Reproduce word for word, from the entries below, the line with "authentication controls | **2025-07-20** |", the line with "### **6.2 Backup Configuration**", and every line between them, and nothing more.
----- INPUT DATA -----
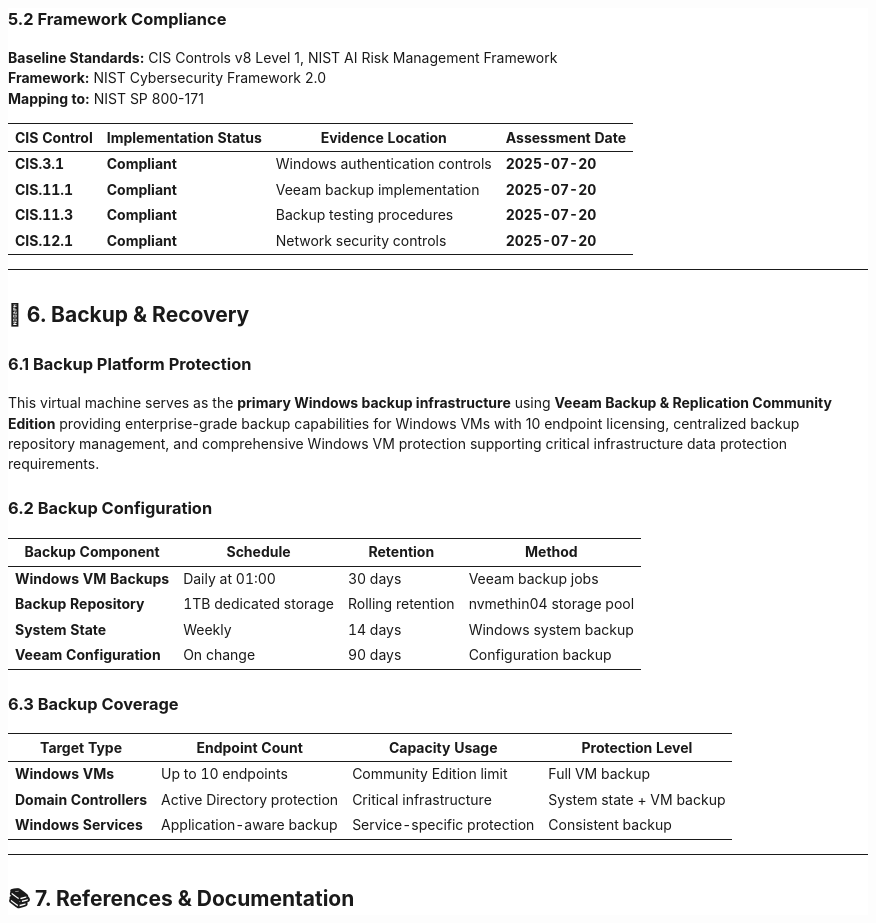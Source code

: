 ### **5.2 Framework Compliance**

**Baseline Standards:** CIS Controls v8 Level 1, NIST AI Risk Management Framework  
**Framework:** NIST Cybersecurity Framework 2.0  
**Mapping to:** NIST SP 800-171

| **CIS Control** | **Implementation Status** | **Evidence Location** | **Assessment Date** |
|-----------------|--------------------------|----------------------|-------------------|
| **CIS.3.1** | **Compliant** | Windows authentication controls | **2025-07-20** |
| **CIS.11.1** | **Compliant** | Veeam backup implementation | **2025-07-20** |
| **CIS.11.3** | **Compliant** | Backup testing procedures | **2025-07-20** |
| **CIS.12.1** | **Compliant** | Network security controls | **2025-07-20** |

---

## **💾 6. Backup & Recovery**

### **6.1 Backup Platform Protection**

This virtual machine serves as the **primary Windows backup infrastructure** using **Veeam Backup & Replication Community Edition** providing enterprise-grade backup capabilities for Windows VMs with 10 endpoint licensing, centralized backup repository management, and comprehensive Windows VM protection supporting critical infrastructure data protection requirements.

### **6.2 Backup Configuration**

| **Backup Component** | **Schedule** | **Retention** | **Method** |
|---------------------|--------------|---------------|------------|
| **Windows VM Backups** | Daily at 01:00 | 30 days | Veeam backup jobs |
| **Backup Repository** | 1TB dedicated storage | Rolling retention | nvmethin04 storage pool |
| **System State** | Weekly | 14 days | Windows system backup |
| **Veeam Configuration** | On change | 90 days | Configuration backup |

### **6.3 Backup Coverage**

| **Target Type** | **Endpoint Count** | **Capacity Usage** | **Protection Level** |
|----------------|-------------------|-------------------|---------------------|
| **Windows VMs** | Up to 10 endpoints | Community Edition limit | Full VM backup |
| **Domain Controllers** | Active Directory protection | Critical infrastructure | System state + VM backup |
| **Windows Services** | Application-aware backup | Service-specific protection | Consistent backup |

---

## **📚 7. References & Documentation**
-----
----- INPUT DATA -----
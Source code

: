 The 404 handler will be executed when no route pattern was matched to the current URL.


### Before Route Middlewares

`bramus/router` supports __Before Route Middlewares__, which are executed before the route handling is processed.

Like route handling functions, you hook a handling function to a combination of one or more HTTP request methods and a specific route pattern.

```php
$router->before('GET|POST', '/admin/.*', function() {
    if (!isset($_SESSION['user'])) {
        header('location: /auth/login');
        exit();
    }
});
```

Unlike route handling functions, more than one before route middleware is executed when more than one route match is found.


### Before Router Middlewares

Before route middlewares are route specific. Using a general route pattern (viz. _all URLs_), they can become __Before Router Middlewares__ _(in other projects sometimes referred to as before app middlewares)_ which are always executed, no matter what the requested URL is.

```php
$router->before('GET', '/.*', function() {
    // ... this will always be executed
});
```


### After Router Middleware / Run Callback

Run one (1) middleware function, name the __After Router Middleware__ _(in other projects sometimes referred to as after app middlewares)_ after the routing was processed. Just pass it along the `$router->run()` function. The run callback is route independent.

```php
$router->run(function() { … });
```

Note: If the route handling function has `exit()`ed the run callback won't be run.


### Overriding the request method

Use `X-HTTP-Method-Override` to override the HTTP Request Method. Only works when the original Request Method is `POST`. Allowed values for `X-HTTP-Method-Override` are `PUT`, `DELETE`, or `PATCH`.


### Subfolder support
-----
### REPLY TO THE TASK
| **CIS.3.1** | **Compliant** | Windows authentication controls | **2025-07-20** |
| **CIS.11.1** | **Compliant** | Veeam backup implementation | **2025-07-20** |
| **CIS.11.3** | **Compliant** | Backup testing procedures | **2025-07-20** |
| **CIS.12.1** | **Compliant** | Network security controls | **2025-07-20** |

---

## **💾 6. Backup & Recovery**

### **6.1 Backup Platform Protection**

This virtual machine serves as the **primary Windows backup infrastructure** using **Veeam Backup & Replication Community Edition** providing enterprise-grade backup capabilities for Windows VMs with 10 endpoint licensing, centralized backup repository management, and comprehensive Windows VM protection supporting critical infrastructure data protection requirements.

### **6.2 Backup Configuration**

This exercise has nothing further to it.